Real-world use cases:
Digital Mapping Services in Google Maps
Social Networking Applications
IP routing to find Open shortest Path First.
Like Dijkstra’s algorithm, the Bellman-Ford algorithm works to find the shortest path between a given node and all other nodes in the graph.
Though it is slower than the former, Bellman-Ford makes up for its disadvantage with its versatility. Unlike Dijkstra’s algorithm, Bellman-Ford is capable of handling graphs in which some of the edge weights are negative. It is important to note that if there is a negative cycle — in which the edges sum to a negative value — in the graph, then there is no shortest or cheapest path. Meaning the algorithm is prevented from being able to find the correct route since it terminates on a negative cycle. Bellman-Ford can detect negative cycles and report on their existence.

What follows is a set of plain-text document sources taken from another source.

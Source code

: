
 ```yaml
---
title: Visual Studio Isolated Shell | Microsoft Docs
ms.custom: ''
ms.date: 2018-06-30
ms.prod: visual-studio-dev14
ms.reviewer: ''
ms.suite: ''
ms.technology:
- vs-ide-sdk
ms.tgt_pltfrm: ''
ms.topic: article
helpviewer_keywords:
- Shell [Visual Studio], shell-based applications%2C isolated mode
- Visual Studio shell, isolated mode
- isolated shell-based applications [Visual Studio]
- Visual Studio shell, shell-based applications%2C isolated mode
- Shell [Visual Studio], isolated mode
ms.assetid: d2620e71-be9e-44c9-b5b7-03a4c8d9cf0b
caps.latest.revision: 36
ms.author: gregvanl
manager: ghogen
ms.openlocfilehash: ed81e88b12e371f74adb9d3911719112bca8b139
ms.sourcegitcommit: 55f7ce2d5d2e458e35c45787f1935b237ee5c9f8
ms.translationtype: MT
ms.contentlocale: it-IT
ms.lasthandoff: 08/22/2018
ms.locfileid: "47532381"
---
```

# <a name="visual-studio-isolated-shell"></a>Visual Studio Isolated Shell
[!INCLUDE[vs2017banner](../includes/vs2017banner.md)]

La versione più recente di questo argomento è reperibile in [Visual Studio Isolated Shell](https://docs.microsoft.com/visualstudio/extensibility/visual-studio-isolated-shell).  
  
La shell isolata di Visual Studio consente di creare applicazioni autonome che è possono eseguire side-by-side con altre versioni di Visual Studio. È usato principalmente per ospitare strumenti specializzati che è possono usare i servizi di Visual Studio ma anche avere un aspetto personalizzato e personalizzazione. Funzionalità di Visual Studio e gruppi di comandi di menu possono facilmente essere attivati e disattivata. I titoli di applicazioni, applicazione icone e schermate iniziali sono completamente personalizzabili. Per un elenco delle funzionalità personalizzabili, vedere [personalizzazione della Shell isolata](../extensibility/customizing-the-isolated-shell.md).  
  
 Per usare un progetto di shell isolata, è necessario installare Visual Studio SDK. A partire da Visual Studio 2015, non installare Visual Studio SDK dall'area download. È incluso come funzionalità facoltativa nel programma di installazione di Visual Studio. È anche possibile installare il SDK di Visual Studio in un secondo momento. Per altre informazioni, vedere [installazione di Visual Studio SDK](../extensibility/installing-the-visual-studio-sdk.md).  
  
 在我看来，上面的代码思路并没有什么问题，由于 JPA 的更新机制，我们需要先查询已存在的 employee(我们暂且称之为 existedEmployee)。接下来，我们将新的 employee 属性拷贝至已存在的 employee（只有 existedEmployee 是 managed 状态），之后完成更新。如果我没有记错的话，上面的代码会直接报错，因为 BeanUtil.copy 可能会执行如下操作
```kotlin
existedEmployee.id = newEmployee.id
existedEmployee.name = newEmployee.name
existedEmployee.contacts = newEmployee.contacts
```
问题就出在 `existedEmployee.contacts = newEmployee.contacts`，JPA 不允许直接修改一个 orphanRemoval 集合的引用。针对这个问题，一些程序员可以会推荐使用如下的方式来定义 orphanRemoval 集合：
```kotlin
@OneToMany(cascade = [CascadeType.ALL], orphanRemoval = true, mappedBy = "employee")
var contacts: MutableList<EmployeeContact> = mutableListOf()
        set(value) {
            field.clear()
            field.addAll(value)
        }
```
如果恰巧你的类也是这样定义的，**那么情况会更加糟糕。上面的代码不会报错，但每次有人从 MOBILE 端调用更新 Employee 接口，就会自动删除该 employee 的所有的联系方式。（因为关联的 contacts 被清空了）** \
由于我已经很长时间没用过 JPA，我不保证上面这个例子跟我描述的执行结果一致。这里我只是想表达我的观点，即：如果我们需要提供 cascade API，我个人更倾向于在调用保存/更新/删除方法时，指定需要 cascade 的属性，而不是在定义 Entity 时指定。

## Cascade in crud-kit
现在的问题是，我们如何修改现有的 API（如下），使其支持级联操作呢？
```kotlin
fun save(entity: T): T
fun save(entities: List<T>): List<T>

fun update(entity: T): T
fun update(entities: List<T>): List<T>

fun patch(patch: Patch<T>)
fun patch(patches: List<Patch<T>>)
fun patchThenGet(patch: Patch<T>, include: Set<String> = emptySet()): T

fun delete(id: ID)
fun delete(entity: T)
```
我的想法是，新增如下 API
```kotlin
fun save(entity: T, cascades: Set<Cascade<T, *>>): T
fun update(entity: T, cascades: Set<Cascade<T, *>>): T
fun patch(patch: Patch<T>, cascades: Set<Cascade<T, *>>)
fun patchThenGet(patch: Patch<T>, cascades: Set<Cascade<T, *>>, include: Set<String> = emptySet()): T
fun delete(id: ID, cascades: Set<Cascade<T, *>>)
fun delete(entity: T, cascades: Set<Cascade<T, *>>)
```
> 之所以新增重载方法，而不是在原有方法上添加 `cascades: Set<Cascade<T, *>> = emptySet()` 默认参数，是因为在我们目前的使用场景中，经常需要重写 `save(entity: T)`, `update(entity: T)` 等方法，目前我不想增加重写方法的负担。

The Floyd-Warshall stands out in that unlike the previous two algorithms it is not a single-source algorithm. Meaning, it calculates the shortest distance between every pair of nodes in the graph, rather than only calculating from a single node. It works by breaking the main problem into smaller ones, then combines the answers to solve the main shortest path issue. Floyd-Warshall is extremely useful when it comes to generating routes for multi-stop trips as it calculates the shortest path between all the relevant nodes.

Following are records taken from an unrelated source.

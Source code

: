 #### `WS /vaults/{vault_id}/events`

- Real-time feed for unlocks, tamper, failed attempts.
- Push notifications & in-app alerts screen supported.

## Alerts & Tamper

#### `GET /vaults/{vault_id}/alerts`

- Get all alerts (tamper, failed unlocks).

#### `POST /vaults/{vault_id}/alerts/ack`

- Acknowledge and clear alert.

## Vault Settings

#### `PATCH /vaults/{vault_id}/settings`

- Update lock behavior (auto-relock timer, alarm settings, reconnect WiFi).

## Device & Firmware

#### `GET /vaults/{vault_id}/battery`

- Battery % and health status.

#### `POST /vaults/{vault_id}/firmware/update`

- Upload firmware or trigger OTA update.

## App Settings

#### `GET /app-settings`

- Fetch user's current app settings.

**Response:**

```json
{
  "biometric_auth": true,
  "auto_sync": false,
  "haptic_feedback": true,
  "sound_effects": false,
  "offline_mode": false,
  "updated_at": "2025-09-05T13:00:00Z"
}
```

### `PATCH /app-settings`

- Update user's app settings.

Floyd Warshal Algorithm is used to find the shortest distances in a graph. Dynamic Programming is the algorithm design technique that finds the shortest distances between all the pairs of vertices in a graph. Dynamic Programming Technique uses Floyd Warshal Algorithm, where all pairs of shortest distance in a graph could be found.
Johnson’s algorithm works best with sparse graphs — one with fewer edges, as it is runtime depends on the number of edges. So, the fewer edges, the faster it will generate a route. This algorithm varies from the rest as it relies on two other algorithms to determine the shortest path.

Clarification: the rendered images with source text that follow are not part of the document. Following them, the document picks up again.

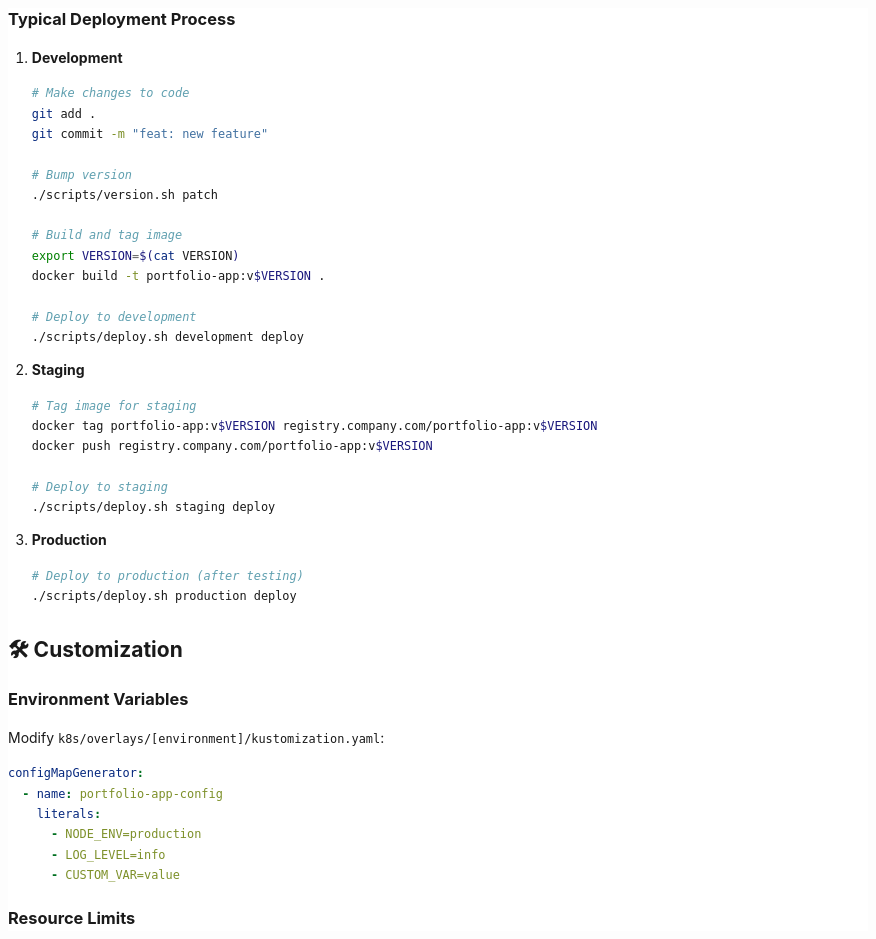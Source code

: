 ### Typical Deployment Process

1. **Development**

   ```bash
   # Make changes to code
   git add .
   git commit -m "feat: new feature"

   # Bump version
   ./scripts/version.sh patch

   # Build and tag image
   export VERSION=$(cat VERSION)
   docker build -t portfolio-app:v$VERSION .

   # Deploy to development
   ./scripts/deploy.sh development deploy
   ```

2. **Staging**

   ```bash
   # Tag image for staging
   docker tag portfolio-app:v$VERSION registry.company.com/portfolio-app:v$VERSION
   docker push registry.company.com/portfolio-app:v$VERSION

   # Deploy to staging
   ./scripts/deploy.sh staging deploy
   ```

3. **Production**

   ```bash
   # Deploy to production (after testing)
   ./scripts/deploy.sh production deploy
   ```

## 🛠️ Customization

### Environment Variables

Modify `k8s/overlays/[environment]/kustomization.yaml`:

```yaml
configMapGenerator:
  - name: portfolio-app-config
    literals:
      - NODE_ENV=production
      - LOG_LEVEL=info
      - CUSTOM_VAR=value
```

### Resource Limits
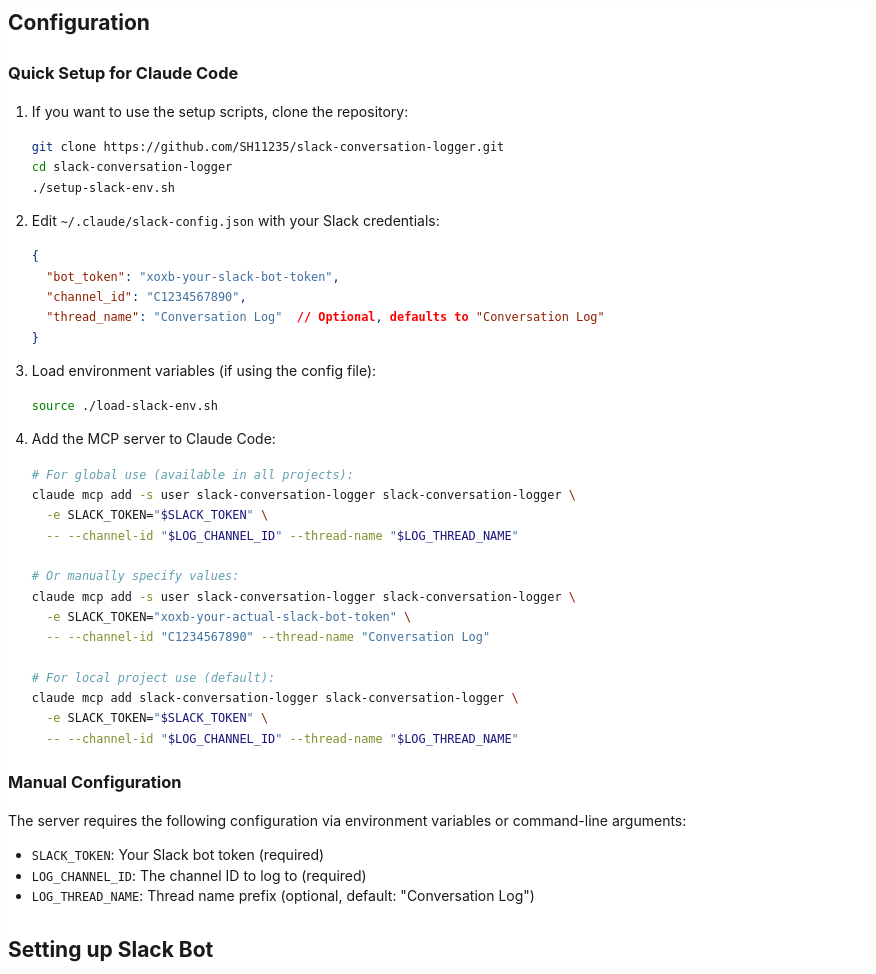 ## Configuration

### Quick Setup for Claude Code

1. If you want to use the setup scripts, clone the repository:
   ```bash
   git clone https://github.com/SH11235/slack-conversation-logger.git
   cd slack-conversation-logger
   ./setup-slack-env.sh
   ```

2. Edit `~/.claude/slack-config.json` with your Slack credentials:
   ```json
   {
     "bot_token": "xoxb-your-slack-bot-token",
     "channel_id": "C1234567890",
     "thread_name": "Conversation Log"  // Optional, defaults to "Conversation Log"
   }
   ```

3. Load environment variables (if using the config file):
   ```bash
   source ./load-slack-env.sh
   ```

4. Add the MCP server to Claude Code:
   ```bash
   # For global use (available in all projects):
   claude mcp add -s user slack-conversation-logger slack-conversation-logger \
     -e SLACK_TOKEN="$SLACK_TOKEN" \
     -- --channel-id "$LOG_CHANNEL_ID" --thread-name "$LOG_THREAD_NAME"
   
   # Or manually specify values:
   claude mcp add -s user slack-conversation-logger slack-conversation-logger \
     -e SLACK_TOKEN="xoxb-your-actual-slack-bot-token" \
     -- --channel-id "C1234567890" --thread-name "Conversation Log"
   
   # For local project use (default):
   claude mcp add slack-conversation-logger slack-conversation-logger \
     -e SLACK_TOKEN="$SLACK_TOKEN" \
     -- --channel-id "$LOG_CHANNEL_ID" --thread-name "$LOG_THREAD_NAME"
   ```

### Manual Configuration

The server requires the following configuration via environment variables or command-line arguments:

- `SLACK_TOKEN`: Your Slack bot token (required)
- `LOG_CHANNEL_ID`: The channel ID to log to (required)
- `LOG_THREAD_NAME`: Thread name prefix (optional, default: "Conversation Log")

## Setting up Slack Bot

First, it uses Bellman-Ford to detect negative cycles and eliminate any negative edges. Then, with this new graph, it relies on Dijkstra’s algorithm to calculate the shortest paths in the original graph that was inputted. Johnson Algorithm is used to find the shortest paths between every pair of vertices in each weighted directed graph and here weights may be negative. Johnson Algorithm uses both Dijkstra and Bellman-Ford algorithms as subroutines.
Often, the best algorithm to use will not be left up to you to decide, rather it will be dependent upon the type of graph you are using and the shortest path problem that is being solved. with negative weight edges, you would turn to Bellman-Ford, whereas for sparse graphs with no negative edges you would turn to Dijkstra’s algorithm.
BFS, DFS, Dijkstra, Greedy, & A* Algorithms. These algorithms are used to search the tree and find the shortest path from starting node to the goal node in the tree.
…As we discussed Dijkstra Algorithm before so, there will not be discussed now in this column.
Breadth-First Search (BFS)
It starts at the root and explores all its children in the next level(neighbors) before moving to each of the root children, and then, it explores the children of the root children, and so on. The algorithm uses a queue to perform the BFS.
A- (B, C)- (D, E, F)-G
Depth-First Search (DFS)
It starts at the root and explores one of its children’s subtree, and then moves to the next child’s subtree, and so on. It uses stack, or recursion to perform the DFS.
Greedy is an algorithm that makes a choice based on educated guesses(heuristics) at each stage. The node with the shortest heuristic distance from the goal node will be explored next.
Given the heuristic distance of A, B, C, D, E, & F to goal node equals 8, 8,6, 5, 1, & 4, respectively.
A* is a combination of Dijkstra and Greedy. It uses the distance from the root node plus heuristics distance to the goal. The algorithm terminates when we find the goal node.